Directions for this task:
Print the entries below in their entirety, exactly as they are written.

Saved data entries:
##########
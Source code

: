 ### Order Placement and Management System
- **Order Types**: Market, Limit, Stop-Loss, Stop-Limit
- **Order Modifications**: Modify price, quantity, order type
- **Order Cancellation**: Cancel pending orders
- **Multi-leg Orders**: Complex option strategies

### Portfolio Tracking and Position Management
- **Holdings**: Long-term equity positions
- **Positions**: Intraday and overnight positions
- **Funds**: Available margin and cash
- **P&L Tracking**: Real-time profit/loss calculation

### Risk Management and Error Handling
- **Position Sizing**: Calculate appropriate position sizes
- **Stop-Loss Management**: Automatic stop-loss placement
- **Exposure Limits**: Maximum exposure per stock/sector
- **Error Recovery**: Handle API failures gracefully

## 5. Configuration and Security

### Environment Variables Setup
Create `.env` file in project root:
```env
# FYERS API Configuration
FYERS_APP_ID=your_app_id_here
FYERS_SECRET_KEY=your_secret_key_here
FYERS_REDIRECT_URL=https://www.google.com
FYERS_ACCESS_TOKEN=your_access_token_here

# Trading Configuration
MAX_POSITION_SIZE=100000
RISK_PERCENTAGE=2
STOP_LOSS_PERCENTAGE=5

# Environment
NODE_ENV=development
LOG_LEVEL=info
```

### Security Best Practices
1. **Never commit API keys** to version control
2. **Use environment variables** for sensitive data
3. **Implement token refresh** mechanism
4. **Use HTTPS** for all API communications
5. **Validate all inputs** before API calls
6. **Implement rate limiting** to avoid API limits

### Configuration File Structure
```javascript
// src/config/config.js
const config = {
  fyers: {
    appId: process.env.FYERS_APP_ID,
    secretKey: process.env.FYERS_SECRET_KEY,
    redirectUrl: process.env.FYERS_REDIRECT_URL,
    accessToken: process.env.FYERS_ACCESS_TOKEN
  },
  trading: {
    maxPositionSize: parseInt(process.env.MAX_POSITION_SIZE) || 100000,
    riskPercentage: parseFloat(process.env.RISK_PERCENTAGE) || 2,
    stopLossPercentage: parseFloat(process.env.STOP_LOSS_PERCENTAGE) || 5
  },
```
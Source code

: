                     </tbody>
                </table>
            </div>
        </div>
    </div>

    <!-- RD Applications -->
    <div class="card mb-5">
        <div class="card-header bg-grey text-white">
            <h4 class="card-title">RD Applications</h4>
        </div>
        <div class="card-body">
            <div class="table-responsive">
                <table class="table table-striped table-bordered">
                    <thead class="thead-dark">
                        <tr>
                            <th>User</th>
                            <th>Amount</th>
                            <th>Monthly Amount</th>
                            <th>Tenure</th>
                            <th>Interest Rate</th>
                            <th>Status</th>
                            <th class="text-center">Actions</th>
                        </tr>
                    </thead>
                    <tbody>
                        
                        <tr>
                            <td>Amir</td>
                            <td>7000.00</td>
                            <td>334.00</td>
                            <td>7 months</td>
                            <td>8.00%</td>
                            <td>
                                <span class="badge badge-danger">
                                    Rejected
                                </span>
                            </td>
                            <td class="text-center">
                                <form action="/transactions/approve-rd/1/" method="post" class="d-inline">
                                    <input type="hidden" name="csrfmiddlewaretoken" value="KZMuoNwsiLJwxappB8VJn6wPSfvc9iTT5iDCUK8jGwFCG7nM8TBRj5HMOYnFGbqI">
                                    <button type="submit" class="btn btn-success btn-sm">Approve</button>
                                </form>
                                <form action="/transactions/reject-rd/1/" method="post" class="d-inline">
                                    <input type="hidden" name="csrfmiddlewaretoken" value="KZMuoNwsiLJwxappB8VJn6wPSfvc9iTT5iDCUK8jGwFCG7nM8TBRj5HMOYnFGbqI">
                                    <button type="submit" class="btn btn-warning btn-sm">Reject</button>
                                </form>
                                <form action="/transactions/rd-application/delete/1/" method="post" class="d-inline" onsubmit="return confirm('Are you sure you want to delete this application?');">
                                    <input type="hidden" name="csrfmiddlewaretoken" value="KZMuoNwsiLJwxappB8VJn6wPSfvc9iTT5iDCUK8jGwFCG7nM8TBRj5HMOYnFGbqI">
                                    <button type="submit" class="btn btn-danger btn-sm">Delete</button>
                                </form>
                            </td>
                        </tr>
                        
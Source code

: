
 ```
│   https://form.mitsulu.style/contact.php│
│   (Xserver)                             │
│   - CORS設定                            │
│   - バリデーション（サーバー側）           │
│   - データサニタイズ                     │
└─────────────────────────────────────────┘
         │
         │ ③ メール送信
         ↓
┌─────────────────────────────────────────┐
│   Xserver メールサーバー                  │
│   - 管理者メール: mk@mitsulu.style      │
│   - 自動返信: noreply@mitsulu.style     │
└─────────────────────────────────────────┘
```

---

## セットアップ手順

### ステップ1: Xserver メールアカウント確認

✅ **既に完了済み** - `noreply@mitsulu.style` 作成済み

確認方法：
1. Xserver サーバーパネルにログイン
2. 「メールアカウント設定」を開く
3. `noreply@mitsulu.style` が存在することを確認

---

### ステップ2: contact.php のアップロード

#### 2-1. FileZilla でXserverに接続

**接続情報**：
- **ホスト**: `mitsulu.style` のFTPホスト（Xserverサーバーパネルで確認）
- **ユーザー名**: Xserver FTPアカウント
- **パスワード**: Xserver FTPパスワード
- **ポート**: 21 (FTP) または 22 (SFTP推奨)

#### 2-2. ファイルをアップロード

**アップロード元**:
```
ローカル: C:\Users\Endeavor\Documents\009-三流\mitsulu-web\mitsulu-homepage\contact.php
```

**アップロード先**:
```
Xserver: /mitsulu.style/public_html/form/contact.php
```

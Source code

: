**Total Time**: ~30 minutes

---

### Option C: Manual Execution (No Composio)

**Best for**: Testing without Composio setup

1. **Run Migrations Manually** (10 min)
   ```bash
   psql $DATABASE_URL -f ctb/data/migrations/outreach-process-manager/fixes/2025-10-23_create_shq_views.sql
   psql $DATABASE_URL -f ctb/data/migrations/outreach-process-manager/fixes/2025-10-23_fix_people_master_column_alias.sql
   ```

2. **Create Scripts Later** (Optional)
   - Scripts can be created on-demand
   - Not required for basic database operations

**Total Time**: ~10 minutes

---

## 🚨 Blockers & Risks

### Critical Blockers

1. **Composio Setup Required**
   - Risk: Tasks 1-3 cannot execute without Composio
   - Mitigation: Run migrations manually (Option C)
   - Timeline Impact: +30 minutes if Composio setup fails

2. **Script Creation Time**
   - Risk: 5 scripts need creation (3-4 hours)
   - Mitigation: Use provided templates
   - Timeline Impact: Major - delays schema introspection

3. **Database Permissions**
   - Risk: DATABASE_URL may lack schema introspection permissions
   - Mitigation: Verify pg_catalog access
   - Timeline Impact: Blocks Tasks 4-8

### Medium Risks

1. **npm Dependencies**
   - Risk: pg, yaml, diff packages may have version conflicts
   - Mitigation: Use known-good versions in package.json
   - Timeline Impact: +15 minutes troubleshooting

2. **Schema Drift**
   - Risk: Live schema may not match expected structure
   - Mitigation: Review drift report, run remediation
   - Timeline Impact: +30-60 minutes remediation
##########
Written answer:
Source code

: ### Order Placement and Management System
- **Order Types**: Market, Limit, Stop-Loss, Stop-Limit
- **Order Modifications**: Modify price, quantity, order type
- **Order Cancellation**: Cancel pending orders
- **Multi-leg Orders**: Complex option strategies

### Portfolio Tracking and Position Management
- **Holdings**: Long-term equity positions
- **Positions**: Intraday and overnight positions
- **Funds**: Available margin and cash
- **P&L Tracking**: Real-time profit/loss calculation

### Risk Management and Error Handling
- **Position Sizing**: Calculate appropriate position sizes
- **Stop-Loss Management**: Automatic stop-loss placement
- **Exposure Limits**: Maximum exposure per stock/sector
- **Error Recovery**: Handle API failures gracefully

## 5. Configuration and Security

### Environment Variables Setup
Create `.env` file in project root:
```env
# FYERS API Configuration
FYERS_APP_ID=your_app_id_here
FYERS_SECRET_KEY=your_secret_key_here
FYERS_REDIRECT_URL=https://www.google.com
FYERS_ACCESS_TOKEN=your_access_token_here

# Trading Configuration
MAX_POSITION_SIZE=100000
RISK_PERCENTAGE=2
STOP_LOSS_PERCENTAGE=5

# Environment
NODE_ENV=development
LOG_LEVEL=info
```

### Security Best Practices
1. **Never commit API keys** to version control
2. **Use environment variables** for sensitive data
3. **Implement token refresh** mechanism
4. **Use HTTPS** for all API communications
5. **Validate all inputs** before API calls
6. **Implement rate limiting** to avoid API limits

### Configuration File Structure
```javascript
// src/config/config.js
const config = {
  fyers: {
    appId: process.env.FYERS_APP_ID,
    secretKey: process.env.FYERS_SECRET_KEY,
    redirectUrl: process.env.FYERS_REDIRECT_URL,
    accessToken: process.env.FYERS_ACCESS_TOKEN
  },
  trading: {
    maxPositionSize: parseInt(process.env.MAX_POSITION_SIZE) || 100000,
    riskPercentage: parseFloat(process.env.RISK_PERCENTAGE) || 2,
    stopLossPercentage: parseFloat(process.env.STOP_LOSS_PERCENTAGE) || 5
  },
```
Source code

:                     </tbody>
                </table>
            </div>
        </div>
    </div>

    <!-- RD Applications -->
    <div class="card mb-5">
        <div class="card-header bg-grey text-white">
            <h4 class="card-title">RD Applications</h4>
        </div>
        <div class="card-body">
            <div class="table-responsive">
                <table class="table table-striped table-bordered">
                    <thead class="thead-dark">
                        <tr>
                            <th>User</th>
                            <th>Amount</th>
                            <th>Monthly Amount</th>
                            <th>Tenure</th>
                            <th>Interest Rate</th>
                            <th>Status</th>
                            <th class="text-center">Actions</th>
                        </tr>
                    </thead>
                    <tbody>
                        
                        <tr>
                            <td>Amir</td>
                            <td>7000.00</td>
                            <td>334.00</td>
                            <td>7 months</td>
                            <td>8.00%</td>
                            <td>
                                <span class="badge badge-danger">
                                    Rejected
                                </span>
                            </td>
                            <td class="text-center">
                                <form action="/transactions/approve-rd/1/" method="post" class="d-inline">
                                    <input type="hidden" name="csrfmiddlewaretoken" value="KZMuoNwsiLJwxappB8VJn6wPSfvc9iTT5iDCUK8jGwFCG7nM8TBRj5HMOYnFGbqI">
                                    <button type="submit" class="btn btn-success btn-sm">Approve</button>
                                </form>
                                <form action="/transactions/reject-rd/1/" method="post" class="d-inline">
                                    <input type="hidden" name="csrfmiddlewaretoken" value="KZMuoNwsiLJwxappB8VJn6wPSfvc9iTT5iDCUK8jGwFCG7nM8TBRj5HMOYnFGbqI">
                                    <button type="submit" class="btn btn-warning btn-sm">Reject</button>
                                </form>
                                <form action="/transactions/rd-application/delete/1/" method="post" class="d-inline" onsubmit="return confirm('Are you sure you want to delete this application?');">
                                    <input type="hidden" name="csrfmiddlewaretoken" value="KZMuoNwsiLJwxappB8VJn6wPSfvc9iTT5iDCUK8jGwFCG7nM8TBRj5HMOYnFGbqI">
                                    <button type="submit" class="btn btn-danger btn-sm">Delete</button>
                                </form>
                            </td>
                        </tr>
                        
Source code

:
 ```
│   https://form.mitsulu.style/contact.php│
│   (Xserver)                             │
│   - CORS設定                            │
│   - バリデーション（サーバー側）           │
│   - データサニタイズ                     │
└─────────────────────────────────────────┘
         │
         │ ③ メール送信
         ↓
┌─────────────────────────────────────────┐
│   Xserver メールサーバー                  │
│   - 管理者メール: mk@mitsulu.style      │
│   - 自動返信: noreply@mitsulu.style     │
└─────────────────────────────────────────┘
```

---

## セットアップ手順

### ステップ1: Xserver メールアカウント確認

✅ **既に完了済み** - `noreply@mitsulu.style` 作成済み

確認方法：
1. Xserver サーバーパネルにログイン
2. 「メールアカウント設定」を開く
3. `noreply@mitsulu.style` が存在することを確認

---

### ステップ2: contact.php のアップロード

#### 2-1. FileZilla でXserverに接続

**接続情報**：
- **ホスト**: `mitsulu.style` のFTPホスト（Xserverサーバーパネルで確認）
- **ユーザー名**: Xserver FTPアカウント
- **パスワード**: Xserver FTPパスワード
- **ポート**: 21 (FTP) または 22 (SFTP推奨)

#### 2-2. ファイルをアップロード

**アップロード元**:
```
ローカル: C:\Users\Endeavor\Documents\009-三流\mitsulu-web\mitsulu-homepage\contact.php
```

**アップロード先**:
```
Xserver: /mitsulu.style/public_html/form/contact.php
```

Source code

:**Total Time**: ~30 minutes

---

### Option C: Manual Execution (No Composio)

**Best for**: Testing without Composio setup

1. **Run Migrations Manually** (10 min)
   ```bash
   psql $DATABASE_URL -f ctb/data/migrations/outreach-process-manager/fixes/2025-10-23_create_shq_views.sql
   psql $DATABASE_URL -f ctb/data/migrations/outreach-process-manager/fixes/2025-10-23_fix_people_master_column_alias.sql
   ```

2. **Create Scripts Later** (Optional)
   - Scripts can be created on-demand
   - Not required for basic database operations

**Total Time**: ~10 minutes

---

## 🚨 Blockers & Risks

### Critical Blockers

1. **Composio Setup Required**
   - Risk: Tasks 1-3 cannot execute without Composio
   - Mitigation: Run migrations manually (Option C)
   - Timeline Impact: +30 minutes if Composio setup fails

2. **Script Creation Time**
   - Risk: 5 scripts need creation (3-4 hours)
   - Mitigation: Use provided templates
   - Timeline Impact: Major - delays schema introspection

3. **Database Permissions**
   - Risk: DATABASE_URL may lack schema introspection permissions
   - Mitigation: Verify pg_catalog access
   - Timeline Impact: Blocks Tasks 4-8

### Medium Risks

1. **npm Dependencies**
   - Risk: pg, yaml, diff packages may have version conflicts
   - Mitigation: Use known-good versions in package.json
   - Timeline Impact: +15 minutes troubleshooting

2. **Schema Drift**
   - Risk: Live schema may not match expected structure
   - Mitigation: Review drift report, run remediation
   - Timeline Impact: +30-60 minutes remediation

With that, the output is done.